Okay...I'm up. It's Monday. It's the start of the new week. Now, does that mean...however I start this week is the way the week is going to go? I don't care for that view. Honestly I don't think there is a start to anything. Life seems pretty fluid. It's moving forward even when we feel we are moving backward because of a mood or situation. Life just continues. Those trees you see, the flowers out there...plants and weeds...look at them. They aren't stopping because of me and my moods. Just because I'm in a funk - they will keep going. There is some comfort in that. Life is moving - forward.
So if life is moving - then I'm moving. I'm moving forward even when in a funk. Now my job is to not let the funk grow any bigger than it needs to before grabbing it by the shirt tails and saying, "All right, what's up?"
I woke up in a bit of a funk this morning. Blech. The good news was I got up. I didn't let the funk pull me down. I got up, folded the blankets, did my self care and morning stretch routine and got out for a walk. I even did a podcast. I shared my feelings.
It actually felt good to just talk about it. I've been in my head for the last week. So just expressing it and realizing it's OK, I'll work through it, and I'm doing something about it - made me feel a little bit better.

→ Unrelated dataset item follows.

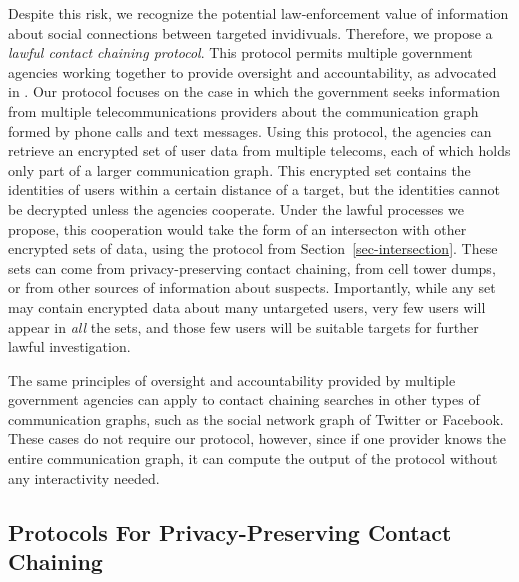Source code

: Despite this risk, we recognize the potential law-enforcement value of information about social connections between targeted invidivuals. Therefore, we propose a \emph{lawful contact chaining protocol}. This protocol permits multiple government agencies working together to provide oversight and accountability, as advocated in \cite{sff-foci2014}. Our protocol focuses on the case in which the government seeks information from multiple telecommunications providers about the communication graph formed by phone calls and text messages. Using this protocol, the agencies can retrieve an encrypted set of user data from multiple telecoms, each of which holds only part of a larger communication graph. This encrypted set contains the identities of users within a certain distance of a target, but the identities cannot be decrypted unless the agencies cooperate. Under the lawful processes we propose, this cooperation would take the form of an intersecton with other encrypted sets of data, using the protocol from Section~\ref{sec-intersection}. These sets can come from privacy-preserving contact chaining, from cell tower dumps, or from other sources of information about suspects. Importantly, while any set may contain encrypted data about many untargeted users, very few users will appear in \emph{all} the sets, and those few users will be suitable targets for further lawful investigation.


The same principles of oversight and accountability provided by multiple government agencies can apply to contact chaining searches in other types of communication graphs, such as the social network graph of Twitter or Facebook. These cases do not require our protocol, however, since if one provider knows the entire communication graph, it can compute the output of the protocol without any interactivity needed.




\subsection{Protocols For Privacy-Preserving Contact Chaining}

\label{sec-proto}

I am still working on my drawing project. I'm quite impressed that I'm sticking with it. I even added a little extra to the project. After every drawing, I make a copy , and then color it in - keeping the original as is - but adding some flair and pizzazz to the copy. It's been really fun. I included the latest picture, here, in this blog. The project was I drew a corner of a room in my house.
I'm still posting videos on Instagram.
I also am working on getting Mental Girl book 2 out on paperback. You can get a copy of Mental Girl book 1 on paperback. Either go to my books up at the top and click the link. Or go to Amazon and type in Mental Girl Rebecca Schlaeger - and...voila!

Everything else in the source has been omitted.